Exercise goal: Retype everything in the entries that follow, exactly as shown.

──────────────────────────────

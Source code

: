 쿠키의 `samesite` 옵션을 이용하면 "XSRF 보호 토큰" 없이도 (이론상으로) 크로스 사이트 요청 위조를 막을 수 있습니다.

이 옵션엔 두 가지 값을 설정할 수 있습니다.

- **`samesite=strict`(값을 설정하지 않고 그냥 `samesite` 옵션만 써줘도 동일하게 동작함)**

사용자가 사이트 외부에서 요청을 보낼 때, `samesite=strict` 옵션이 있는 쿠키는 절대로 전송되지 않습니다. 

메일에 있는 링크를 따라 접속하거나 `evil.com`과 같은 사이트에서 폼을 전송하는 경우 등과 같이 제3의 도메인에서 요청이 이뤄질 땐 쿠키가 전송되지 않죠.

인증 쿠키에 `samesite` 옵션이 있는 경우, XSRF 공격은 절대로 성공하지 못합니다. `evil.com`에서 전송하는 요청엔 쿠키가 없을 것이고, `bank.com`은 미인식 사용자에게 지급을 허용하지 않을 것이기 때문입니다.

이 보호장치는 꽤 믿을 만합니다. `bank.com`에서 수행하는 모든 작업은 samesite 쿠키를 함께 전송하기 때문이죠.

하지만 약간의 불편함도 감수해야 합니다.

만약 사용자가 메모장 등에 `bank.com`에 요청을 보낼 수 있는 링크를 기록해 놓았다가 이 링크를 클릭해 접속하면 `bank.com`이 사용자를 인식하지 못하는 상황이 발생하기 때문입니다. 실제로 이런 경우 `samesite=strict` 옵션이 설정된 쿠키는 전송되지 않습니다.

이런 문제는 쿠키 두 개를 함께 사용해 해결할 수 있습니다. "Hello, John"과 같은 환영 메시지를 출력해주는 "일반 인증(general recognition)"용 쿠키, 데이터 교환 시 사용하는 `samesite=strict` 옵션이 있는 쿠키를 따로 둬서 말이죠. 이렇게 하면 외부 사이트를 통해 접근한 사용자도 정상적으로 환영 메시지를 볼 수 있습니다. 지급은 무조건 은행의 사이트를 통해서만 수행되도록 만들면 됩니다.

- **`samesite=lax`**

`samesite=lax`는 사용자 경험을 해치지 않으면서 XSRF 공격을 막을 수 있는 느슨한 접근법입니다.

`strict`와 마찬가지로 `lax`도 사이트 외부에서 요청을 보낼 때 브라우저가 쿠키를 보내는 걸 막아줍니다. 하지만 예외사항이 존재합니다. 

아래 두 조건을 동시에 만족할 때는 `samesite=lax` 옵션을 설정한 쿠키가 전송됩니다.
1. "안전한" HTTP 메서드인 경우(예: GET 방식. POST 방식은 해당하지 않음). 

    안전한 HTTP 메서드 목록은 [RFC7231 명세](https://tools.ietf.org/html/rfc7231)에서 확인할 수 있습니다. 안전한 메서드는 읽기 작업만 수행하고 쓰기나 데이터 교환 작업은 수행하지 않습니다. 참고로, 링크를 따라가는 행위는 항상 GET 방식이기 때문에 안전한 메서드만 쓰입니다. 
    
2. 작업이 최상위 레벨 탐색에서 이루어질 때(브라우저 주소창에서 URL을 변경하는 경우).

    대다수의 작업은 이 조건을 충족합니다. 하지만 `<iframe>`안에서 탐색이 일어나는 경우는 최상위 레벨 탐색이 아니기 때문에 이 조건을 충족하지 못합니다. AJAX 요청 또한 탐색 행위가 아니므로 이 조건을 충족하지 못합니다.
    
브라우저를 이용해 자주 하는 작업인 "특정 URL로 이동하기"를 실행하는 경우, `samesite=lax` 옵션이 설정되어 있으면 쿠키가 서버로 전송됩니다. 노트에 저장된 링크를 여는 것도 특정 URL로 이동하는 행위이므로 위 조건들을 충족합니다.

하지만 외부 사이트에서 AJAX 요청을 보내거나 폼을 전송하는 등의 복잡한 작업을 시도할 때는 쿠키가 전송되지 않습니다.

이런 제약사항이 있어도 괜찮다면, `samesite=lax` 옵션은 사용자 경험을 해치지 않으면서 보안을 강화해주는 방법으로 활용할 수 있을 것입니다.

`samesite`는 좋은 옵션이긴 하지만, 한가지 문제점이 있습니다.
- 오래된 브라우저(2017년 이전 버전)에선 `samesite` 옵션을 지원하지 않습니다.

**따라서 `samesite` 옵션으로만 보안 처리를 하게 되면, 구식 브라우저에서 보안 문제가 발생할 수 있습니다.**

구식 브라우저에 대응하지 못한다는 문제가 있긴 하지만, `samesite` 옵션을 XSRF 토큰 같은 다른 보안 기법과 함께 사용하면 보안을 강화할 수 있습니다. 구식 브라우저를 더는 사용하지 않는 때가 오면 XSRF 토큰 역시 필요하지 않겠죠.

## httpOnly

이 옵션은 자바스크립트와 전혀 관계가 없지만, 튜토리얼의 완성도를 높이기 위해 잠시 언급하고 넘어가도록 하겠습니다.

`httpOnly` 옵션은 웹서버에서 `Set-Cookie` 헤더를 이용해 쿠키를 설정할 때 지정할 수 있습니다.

──────────────────────────────

Result of the task:
Source code

: 쿠키의 `samesite` 옵션을 이용하면 "XSRF 보호 토큰" 없이도 (이론상으로) 크로스 사이트 요청 위조를 막을 수 있습니다.

이 옵션엔 두 가지 값을 설정할 수 있습니다.

- **`samesite=strict`(값을 설정하지 않고 그냥 `samesite` 옵션만 써줘도 동일하게 동작함)**

사용자가 사이트 외부에서 요청을 보낼 때, `samesite=strict` 옵션이 있는 쿠키는 절대로 전송되지 않습니다. 

메일에 있는 링크를 따라 접속하거나 `evil.com`과 같은 사이트에서 폼을 전송하는 경우 등과 같이 제3의 도메인에서 요청이 이뤄질 땐 쿠키가 전송되지 않죠.

인증 쿠키에 `samesite` 옵션이 있는 경우, XSRF 공격은 절대로 성공하지 못합니다. `evil.com`에서 전송하는 요청엔 쿠키가 없을 것이고, `bank.com`은 미인식 사용자에게 지급을 허용하지 않을 것이기 때문입니다.

이 보호장치는 꽤 믿을 만합니다. `bank.com`에서 수행하는 모든 작업은 samesite 쿠키를 함께 전송하기 때문이죠.

하지만 약간의 불편함도 감수해야 합니다.

만약 사용자가 메모장 등에 `bank.com`에 요청을 보낼 수 있는 링크를 기록해 놓았다가 이 링크를 클릭해 접속하면 `bank.com`이 사용자를 인식하지 못하는 상황이 발생하기 때문입니다. 실제로 이런 경우 `samesite=strict` 옵션이 설정된 쿠키는 전송되지 않습니다.

이런 문제는 쿠키 두 개를 함께 사용해 해결할 수 있습니다. "Hello, John"과 같은 환영 메시지를 출력해주는 "일반 인증(general recognition)"용 쿠키, 데이터 교환 시 사용하는 `samesite=strict` 옵션이 있는 쿠키를 따로 둬서 말이죠. 이렇게 하면 외부 사이트를 통해 접근한 사용자도 정상적으로 환영 메시지를 볼 수 있습니다. 지급은 무조건 은행의 사이트를 통해서만 수행되도록 만들면 됩니다.

- **`samesite=lax`**

`samesite=lax`는 사용자 경험을 해치지 않으면서 XSRF 공격을 막을 수 있는 느슨한 접근법입니다.

`strict`와 마찬가지로 `lax`도 사이트 외부에서 요청을 보낼 때 브라우저가 쿠키를 보내는 걸 막아줍니다. 하지만 예외사항이 존재합니다. 

아래 두 조건을 동시에 만족할 때는 `samesite=lax` 옵션을 설정한 쿠키가 전송됩니다.
1. "안전한" HTTP 메서드인 경우(예: GET 방식. POST 방식은 해당하지 않음). 

    안전한 HTTP 메서드 목록은 [RFC7231 명세](https://tools.ietf.org/html/rfc7231)에서 확인할 수 있습니다. 안전한 메서드는 읽기 작업만 수행하고 쓰기나 데이터 교환 작업은 수행하지 않습니다. 참고로, 링크를 따라가는 행위는 항상 GET 방식이기 때문에 안전한 메서드만 쓰입니다. 
    
2. 작업이 최상위 레벨 탐색에서 이루어질 때(브라우저 주소창에서 URL을 변경하는 경우).

    대다수의 작업은 이 조건을 충족합니다. 하지만 `<iframe>`안에서 탐색이 일어나는 경우는 최상위 레벨 탐색이 아니기 때문에 이 조건을 충족하지 못합니다. AJAX 요청 또한 탐색 행위가 아니므로 이 조건을 충족하지 못합니다.
    
브라우저를 이용해 자주 하는 작업인 "특정 URL로 이동하기"를 실행하는 경우, `samesite=lax` 옵션이 설정되어 있으면 쿠키가 서버로 전송됩니다. 노트에 저장된 링크를 여는 것도 특정 URL로 이동하는 행위이므로 위 조건들을 충족합니다.

하지만 외부 사이트에서 AJAX 요청을 보내거나 폼을 전송하는 등의 복잡한 작업을 시도할 때는 쿠키가 전송되지 않습니다.

이런 제약사항이 있어도 괜찮다면, `samesite=lax` 옵션은 사용자 경험을 해치지 않으면서 보안을 강화해주는 방법으로 활용할 수 있을 것입니다.

`samesite`는 좋은 옵션이긴 하지만, 한가지 문제점이 있습니다.
- 오래된 브라우저(2017년 이전 버전)에선 `samesite` 옵션을 지원하지 않습니다.

**따라서 `samesite` 옵션으로만 보안 처리를 하게 되면, 구식 브라우저에서 보안 문제가 발생할 수 있습니다.**

구식 브라우저에 대응하지 못한다는 문제가 있긴 하지만, `samesite` 옵션을 XSRF 토큰 같은 다른 보안 기법과 함께 사용하면 보안을 강화할 수 있습니다. 구식 브라우저를 더는 사용하지 않는 때가 오면 XSRF 토큰 역시 필요하지 않겠죠.

## httpOnly

이 옵션은 자바스크립트와 전혀 관계가 없지만, 튜토리얼의 완성도를 높이기 위해 잠시 언급하고 넘어가도록 하겠습니다.

`httpOnly` 옵션은 웹서버에서 `Set-Cookie` 헤더를 이용해 쿠키를 설정할 때 지정할 수 있습니다.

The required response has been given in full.